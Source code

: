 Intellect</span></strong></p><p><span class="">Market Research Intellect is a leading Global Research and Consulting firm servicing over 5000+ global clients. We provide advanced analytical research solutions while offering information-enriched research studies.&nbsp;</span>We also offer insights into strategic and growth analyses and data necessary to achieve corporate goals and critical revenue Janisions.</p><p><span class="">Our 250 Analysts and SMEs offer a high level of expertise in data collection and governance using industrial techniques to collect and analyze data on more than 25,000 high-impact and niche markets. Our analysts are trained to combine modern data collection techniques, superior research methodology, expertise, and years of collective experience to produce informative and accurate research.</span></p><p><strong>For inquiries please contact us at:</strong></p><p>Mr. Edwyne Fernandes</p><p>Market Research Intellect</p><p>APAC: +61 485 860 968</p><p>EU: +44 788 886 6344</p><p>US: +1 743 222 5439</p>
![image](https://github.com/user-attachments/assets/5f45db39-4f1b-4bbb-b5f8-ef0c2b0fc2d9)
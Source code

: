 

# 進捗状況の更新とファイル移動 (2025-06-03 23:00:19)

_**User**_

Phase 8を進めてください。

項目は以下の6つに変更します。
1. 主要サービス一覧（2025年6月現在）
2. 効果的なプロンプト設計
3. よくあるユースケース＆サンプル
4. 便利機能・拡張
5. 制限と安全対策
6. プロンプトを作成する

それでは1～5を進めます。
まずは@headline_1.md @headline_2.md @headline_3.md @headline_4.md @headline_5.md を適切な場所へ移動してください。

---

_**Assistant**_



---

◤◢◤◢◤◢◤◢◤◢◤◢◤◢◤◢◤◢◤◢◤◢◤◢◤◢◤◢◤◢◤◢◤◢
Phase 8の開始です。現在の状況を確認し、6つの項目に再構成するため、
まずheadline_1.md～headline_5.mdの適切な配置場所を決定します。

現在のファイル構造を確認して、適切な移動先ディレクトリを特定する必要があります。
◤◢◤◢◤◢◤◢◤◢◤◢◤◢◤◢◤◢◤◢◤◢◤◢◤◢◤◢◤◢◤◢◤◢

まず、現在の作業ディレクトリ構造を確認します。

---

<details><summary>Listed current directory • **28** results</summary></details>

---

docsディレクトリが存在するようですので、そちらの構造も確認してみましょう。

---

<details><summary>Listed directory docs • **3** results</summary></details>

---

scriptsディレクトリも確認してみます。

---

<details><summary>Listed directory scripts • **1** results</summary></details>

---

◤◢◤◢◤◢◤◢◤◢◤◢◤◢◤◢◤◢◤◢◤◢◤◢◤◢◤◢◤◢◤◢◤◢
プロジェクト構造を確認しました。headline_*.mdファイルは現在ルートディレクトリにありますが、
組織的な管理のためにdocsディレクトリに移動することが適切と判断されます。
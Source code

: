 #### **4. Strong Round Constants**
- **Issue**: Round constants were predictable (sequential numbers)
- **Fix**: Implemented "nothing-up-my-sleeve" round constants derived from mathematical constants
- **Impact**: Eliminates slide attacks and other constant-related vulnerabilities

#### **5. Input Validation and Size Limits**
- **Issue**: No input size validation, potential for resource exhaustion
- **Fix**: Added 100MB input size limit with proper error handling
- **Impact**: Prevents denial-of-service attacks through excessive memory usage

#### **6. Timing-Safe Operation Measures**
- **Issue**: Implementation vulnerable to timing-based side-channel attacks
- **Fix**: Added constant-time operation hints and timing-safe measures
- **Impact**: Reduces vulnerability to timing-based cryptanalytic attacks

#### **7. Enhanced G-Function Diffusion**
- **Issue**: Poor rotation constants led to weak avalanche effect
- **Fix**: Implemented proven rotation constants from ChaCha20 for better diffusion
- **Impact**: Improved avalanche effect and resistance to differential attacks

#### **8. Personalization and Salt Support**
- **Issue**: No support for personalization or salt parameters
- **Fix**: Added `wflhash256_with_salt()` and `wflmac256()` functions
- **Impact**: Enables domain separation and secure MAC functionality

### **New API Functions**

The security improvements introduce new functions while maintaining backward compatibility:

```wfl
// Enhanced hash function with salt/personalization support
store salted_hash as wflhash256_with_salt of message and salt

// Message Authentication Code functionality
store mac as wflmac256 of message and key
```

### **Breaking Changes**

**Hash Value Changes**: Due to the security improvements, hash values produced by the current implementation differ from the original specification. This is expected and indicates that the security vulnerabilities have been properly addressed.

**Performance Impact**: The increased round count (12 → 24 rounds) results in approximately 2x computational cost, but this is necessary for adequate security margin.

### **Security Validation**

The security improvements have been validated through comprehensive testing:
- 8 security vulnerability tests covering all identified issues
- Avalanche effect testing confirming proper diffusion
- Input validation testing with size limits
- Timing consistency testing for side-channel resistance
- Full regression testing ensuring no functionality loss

==================================================

When you reach the line in the material above that holds "- **Issue**: No support", begin reproducing lines exactly, and stop after the line that holds "been properly addressed.".

- **Issue**: No support for personalization or salt parameters
- **Fix**: Added `wflhash256_with_salt()` and `wflmac256()` functions
- **Impact**: Enables domain separation and secure MAC functionality

### **New API Functions**

The security improvements introduce new functions while maintaining backward compatibility:

```wfl
// Enhanced hash function with salt/personalization support
store salted_hash as wflhash256_with_salt of message and salt

// Message Authentication Code functionality
store mac as wflmac256 of message and key
```

### **Breaking Changes**

**Hash Value Changes**: Due to the security improvements, hash values produced by the current implementation differ from the original specification. This is expected and indicates that the security vulnerabilities have been properly addressed.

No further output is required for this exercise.